図2】実施の形態1に係る画像形成装置における加熱部の構成の一例を示す図である。
図3】実施の形態1に係る画像形成装置の電力制御を説明するためのブロック図である。
図4】実施の形態1に係る画像形成装置の温度センサーの構成を示す図である。
図5】実施の形態1に係る画像形成装置の温度センサーに高温状態のゴミ等が付着した場合の温度変化を示すグラフである。
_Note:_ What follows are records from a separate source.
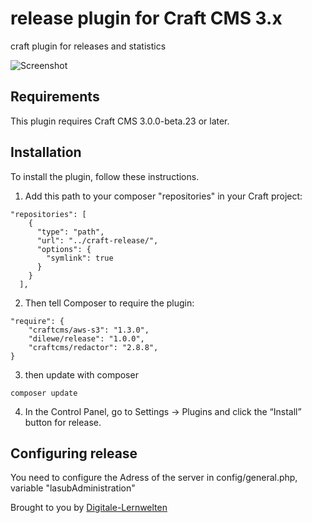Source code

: # release plugin for Craft CMS 3.x

craft plugin for releases and statistics

![Screenshot](resources/img/icon.png)

## Requirements

This plugin requires Craft CMS 3.0.0-beta.23 or later.

## Installation

To install the plugin, follow these instructions.

1. Add this path to your composer "repositories" in your Craft project:

```
"repositories": [
    {
      "type": "path",
      "url": "../craft-release/",
      "options": {
        "symlink": true
      }
    }
  ],
```

2. Then tell Composer to require the plugin:

```
"require": {
    "craftcms/aws-s3": "1.3.0",
    "dilewe/release": "1.0.0",
    "craftcms/redactor": "2.8.8",
}
```

3. then update with composer
```
composer update
```

4. In the Control Panel, go to Settings → Plugins and click the “Install” button for release.


## Configuring release

You need to configure the Adress of the server in config/general.php, variable "lasubAdministration"

Brought to you by [Digitale-Lernwelten](https://dilewe.de)
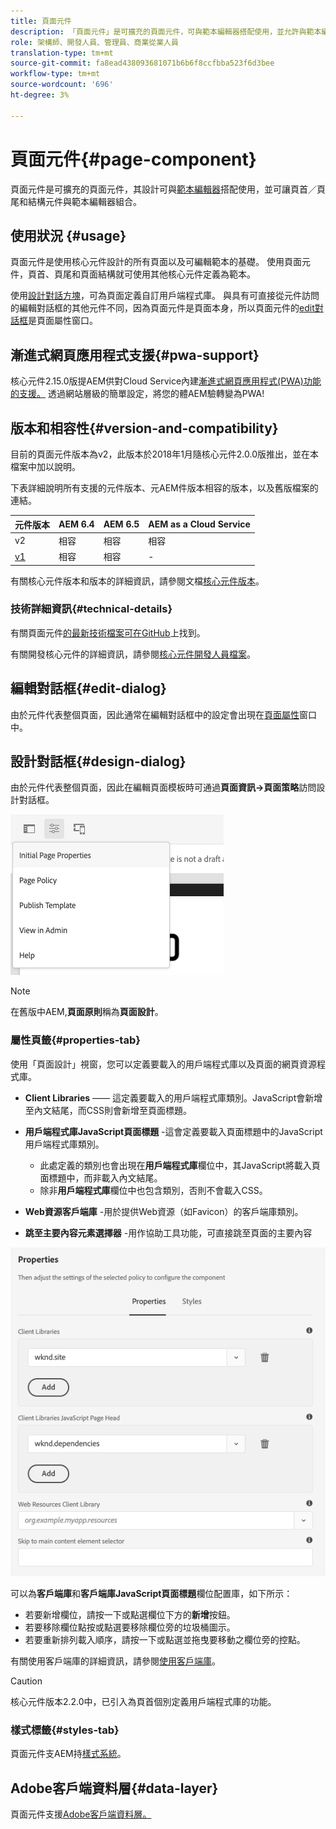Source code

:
 ```yaml
---
title: 頁面元件
description: 「頁面元件」是可擴充的頁面元件，可與範本編輯器搭配使用，並允許與範本編輯器組合頁首／頁尾和結構元件。
role: 架構師、開發人員、管理員、商業從業人員
translation-type: tm+mt
source-git-commit: fa8ead438093681071b6b6f8ccfbba523f6d3bee
workflow-type: tm+mt
source-wordcount: '696'
ht-degree: 3%

---
```



# 頁面元件{#page-component}

頁面元件是可擴充的頁面元件，其設計可與[範本編輯器](https://docs.adobe.com/content/help/en/experience-manager-cloud-service/sites/authoring/features/templates.html)搭配使用，並可讓頁首／頁尾和結構元件與範本編輯器組合。

## 使用狀況 {#usage}

頁面元件是使用核心元件設計的所有頁面以及可編輯範本的基礎。 使用頁面元件，頁首、頁尾和頁面結構就可使用其他核心元件定義為範本。

使用[設計對話方塊](#design-dialog)，可為頁面定義自訂用戶端程式庫。 與具有可直接從元件訪問的編輯對話框的其他元件不同，因為頁面元件是頁面本身，所以頁面元件的[edit對話框](#edit-dialog)是頁面屬性窗口。

## 漸進式網頁應用程式支援{#pwa-support}

核心元件2.15.0版提AEM供對Cloud Service內建[漸進式網頁應用程式(PWA)功能的支援。](https://experienceleague.adobe.com/docs/experience-manager-cloud-service/sites/authoring/features/enable-pwa.html) 透過網站層級的簡單設定，將您的體AEM驗轉變為PWA!

## 版本和相容性{#version-and-compatibility}

目前的頁面元件版本為v2，此版本於2018年1月隨核心元件2.0.0版推出，並在本檔案中加以說明。

下表詳細說明所有支援的元件版本、元AEM件版本相容的版本，以及舊版檔案的連結。

| 元件版本 | AEM 6.4 | AEM 6.5 | AEM as a Cloud Service  |
|---|---|---|---|
| v2 | 相容 | 相容 | 相容 |
| [v1](v1/page-v1.md) | 相容 | 相容 | - |

有關核心元件版本和版本的詳細資訊，請參閱文檔[核心元件版本](/help/versions.md)。

### 技術詳細資訊{#technical-details}

有關頁面元件[的最新技術檔案可在GitHub](https://adobe.com/go/aem_cmp_tech_page_v2)上找到。

有關開發核心元件的詳細資訊，請參閱[核心元件開發人員檔案](/help/developing/overview.md)。

## 編輯對話框{#edit-dialog}

由於元件代表整個頁面，因此通常在編輯對話框中的設定會出現在[頁面屬性](https://docs.adobe.com/content/help/zh-Hant/experience-manager-cloud-service/sites/authoring/fundamentals/page-properties.html)窗口中。

## 設計對話框{#design-dialog}

由於元件代表整個頁面，因此在編輯頁面模板時可通過&#x200B;**頁面資訊->頁面策略**&#x200B;訪問設計對話框。

![頁面原則](/help/assets/page-policy.png)

>[!NOTE]
>
>在舊版中AEM,**頁面原則**&#x200B;稱為&#x200B;**頁面設計**。

### 屬性頁籤{#properties-tab}

使用「頁面設計」視窗，您可以定義要載入的用戶端程式庫以及頁面的網頁資源程式庫。

* **Client Libraries**  —— 這定義要載入的用戶端程式庫類別。JavaScript會新增至內文結尾，而CSS則會新增至頁面標題。
* **用戶端程式庫JavaScript頁面標題** -這會定義要載入頁面標題中的JavaScript用戶端程式庫類別。
   * 此處定義的類別也會出現在&#x200B;**用戶端程式庫**&#x200B;欄位中，其JavaScript將載入頁面標題中，而非載入內文結尾。
   * 除非&#x200B;**用戶端程式庫**&#x200B;欄位中也包含類別，否則不會載入CSS。

* **Web資源客戶端庫** -用於提供Web資源（如Favicon）的客戶端庫類別。

* **跳至主要內容元素選擇器** -用作協助工具功能，可直接跳至頁面的主要內容

![頁面元件設計對話方塊](/help/assets/page-design.png)

可以為&#x200B;**客戶端庫**&#x200B;和&#x200B;**客戶端庫JavaScript頁面標題**&#x200B;欄位配置庫，如下所示：

* 若要新增欄位，請按一下或點選欄位下方的&#x200B;**新增**&#x200B;按鈕。
* 若要移除欄位點按或點選要移除欄位旁的垃圾桶圖示。
* 若要重新排列載入順序，請按一下或點選並拖曳要移動之欄位旁的控點。

有關使用客戶端庫的詳細資訊，請參閱[使用客戶端庫](https://helpx.adobe.com/experience-manager/6-5/sites/developing/using/clientlibs.html)。

>[!CAUTION]
>
>核心元件版本2.2.0中，已引入為頁首個別定義用戶端程式庫的功能。

### 樣式標籤{#styles-tab}

頁面元件支AEM持[樣式系統](/help/get-started/authoring.md#component-styling)。

## Adobe客戶端資料層{#data-layer}

頁面元件支援[Adobe客戶端資料層。](/help/developing/data-layer/overview.md)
図6】実施の形態1に係る画像形成装置の電力制御を説明するためのフローチャートである。
図7】実施の形態2に係る画像形成装置の温度センサーの温度変化を示すグラフである。
図8】実施の形態2に係る画像形成装置おいて使用を停止するか否かを判断する温度上昇カーブを示すグラフである。
図9】実施の形態2に係る画像形成装置の電力制御を説明するためのフローチャートである。
図10】実施の形態3に係る画像形成装置の温度センサーの構成を示す図である。
図11】実施の形態3に係る画像形成装置の温度センサーが誤動作時の温度変化を示すグラフである。
図12】実施の形態3に係る画像形成装置の温度センサーが故障状態の温度変化を示すグラフである。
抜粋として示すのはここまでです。